Voluntary registration specific criteria

Voluntary registration uses our standard application form but there are some additional considerations you must comply with for your application to be accepted onto the register.

Use this guide to make sure your voluntary registration application has everything it needs for successful registration.

We recommend voluntary registration applications are carried out by a solicitor, because the process requires a certain level of legal knowledge. However, there is no legal requirement to do so.

As there is no new deed to induce registration in the case of voluntary registration, your application is key to how we make up the title sheet for the property.

Voluntary registration isn't appropriate if you're registering a notice of title or if you are a tenant (unless your tenancy has converted into ownership).

You must be the last-named recorded owner of the property noted in the Sasine Register to voluntarily register it.

If you are not the last-named recorded owner noted in the Sasine Register and your title proceeds on certificates of confirmation or docket transfers or, generally any midcouple or link in title that does not have the effect of completing title then registration of a notice of title is required.

Title deeds

The last recorded deed will contain information that will assist the smooth processing of your application.
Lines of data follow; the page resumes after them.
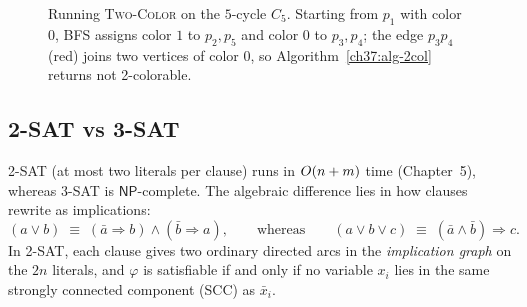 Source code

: \begin{figure}[htbp]
\centering
{}
\caption{Running \textsc{Two-Color} on the $5$-cycle $C_5$. Starting from $p_1$ with color $0$, BFS assigns color $1$ to $p_2, p_5$ and color $0$ to $p_3, p_4$; the edge $p_3p_4$ (red) joins two vertices of color $0$, so Algorithm~\ref{ch37:alg-2col} returns \textsf{not 2-colorable}.}
\label{ch37:fig-2col}
\end{figure}

\subsection{2-SAT vs 3-SAT}

\textsc{2-SAT} (at most two literals per clause) runs in $O(n+m)$ time (Chapter~5), whereas \textsc{3-SAT} is
$\mathsf{NP}$-complete. The algebraic difference lies in how clauses rewrite as implications:
\[
  (a \vee b) \;\equiv\; (\bar{a}\Rightarrow b) \wedge (\bar{b}\Rightarrow a),
  \qquad\text{whereas}\qquad
  (a \vee b \vee c) \;\equiv\; (\bar{a}\wedge\bar{b})\Rightarrow c.
\]
In \textsc{2-SAT}, each clause gives two ordinary directed arcs in the \emph{implication graph} on the $2n$ literals, and $\varphi$ is
satisfiable if and only if no variable $x_i$ lies in the same strongly connected component (SCC) as $\bar{x}_i$.

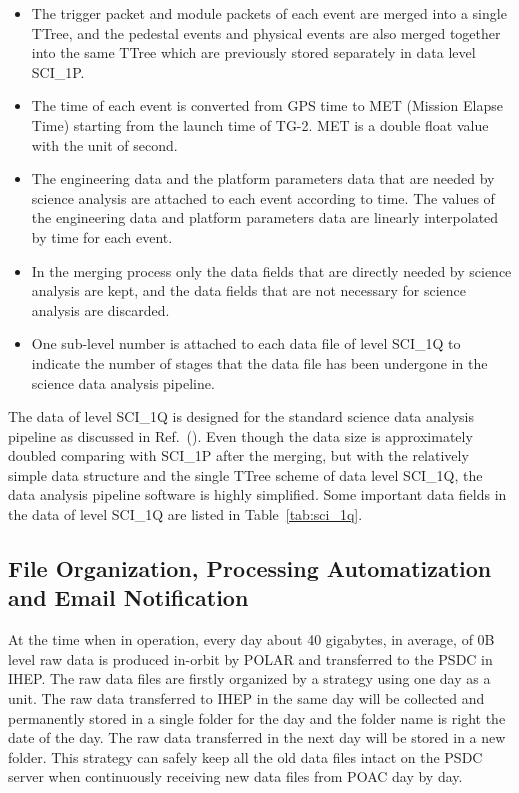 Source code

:\documentclass{raa}
\begin{document}
\begin{itemize}
\item The trigger packet and module packets of each event are merged into a single TTree, and the pedestal events and physical events are also merged together into the same TTree which are previously stored separately in data level SCI\_1P.
\item The time of each event is converted from GPS time to MET (Mission Elapse Time) starting from the launch time of TG-2. MET is a double float value with the unit of second.
\item The engineering data and the platform parameters data that are needed by science analysis are attached to each event according to time. The values of the engineering data and platform parameters data are linearly interpolated by time for each event.
\item In the merging process only the data fields that are directly needed by science analysis are kept, and the data fields that are not necessary for science analysis are discarded.
\item One sub-level number is attached to each data file of level SCI\_1Q to indicate the number of stages that the data file has been undergone in the science data analysis pipeline.
\end{itemize}

The data of level SCI\_1Q is designed for the standard science data analysis pipeline as discussed in Ref.~(\citealt{LI20188}). Even though the data size is approximately doubled comparing with SCI\_1P after the merging, but with the relatively simple data structure and the single TTree scheme of data level SCI\_1Q, the data analysis pipeline software is highly simplified. Some important data fields in the data of level SCI\_1Q are listed in Table~\ref{tab:sci_1q}.

\subsection{File Organization, Processing Automatization and Email Notification}
At the time when in operation, every day about 40 gigabytes, in average, of 0B level raw data is produced in-orbit by POLAR and transferred to the PSDC in IHEP. The raw data files are firstly organized by a strategy using one day as a unit. The raw data transferred to IHEP in the same day will be collected and permanently stored in a single folder for the day and the folder name is right the date of the day. The raw data transferred in the next day will be stored in a new folder. This strategy can safely keep all the old data files intact on the PSDC server when continuously receiving new data files from POAC day by day.
\end{document}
Therefore, we would encourage applicants to submit this deed where it is available.

We'll also need details of any outstanding heritable securities over the plot to be included in the application form, and the security deed(s) themselves should be submitted too.

Plans of your property boundaries

To ensure that we are able to map the property, you must submit:

  • A plan and/or full bounding description identifying the extent of the plot. If this is contained in a recorded deed, you should submit this deed. Your map or bounding description must meet certain requirements.
  • If the plan used to identify the extent isn't contained in a deed, the plan should be clearly referred to in the application form. However, it doesn't need to be "certified", and it's not necessary for it to be signed by either the applicant or by the solicitor agent submitting the application.
  • We can accept a digital plan, provided that it meets our digital data criteria. Note a digital plan is a shapefile or equivalent electronic file.  A scanned copy of a plan originally produced on paper is not a digital plan.  We do accept scanned copies of deeds for registration purposes, but these are not the same as digital data.

Care should be taken where it appears that the extent of the plot intended to be registered comprises a part of the national trunk road network/infrastructure.

For clarification, "trunk road" means a road or proposed road which is a trunk road within the meaning of section 151(1) of the Roads (Scotland) Act 1984.

Current list of Scotland's trunk roads

Trunk roads in Scotland, and their attendant infrastructure, are the responsibility of the Scottish Ministers and are managed and maintained by Transport Scotland on their behalf.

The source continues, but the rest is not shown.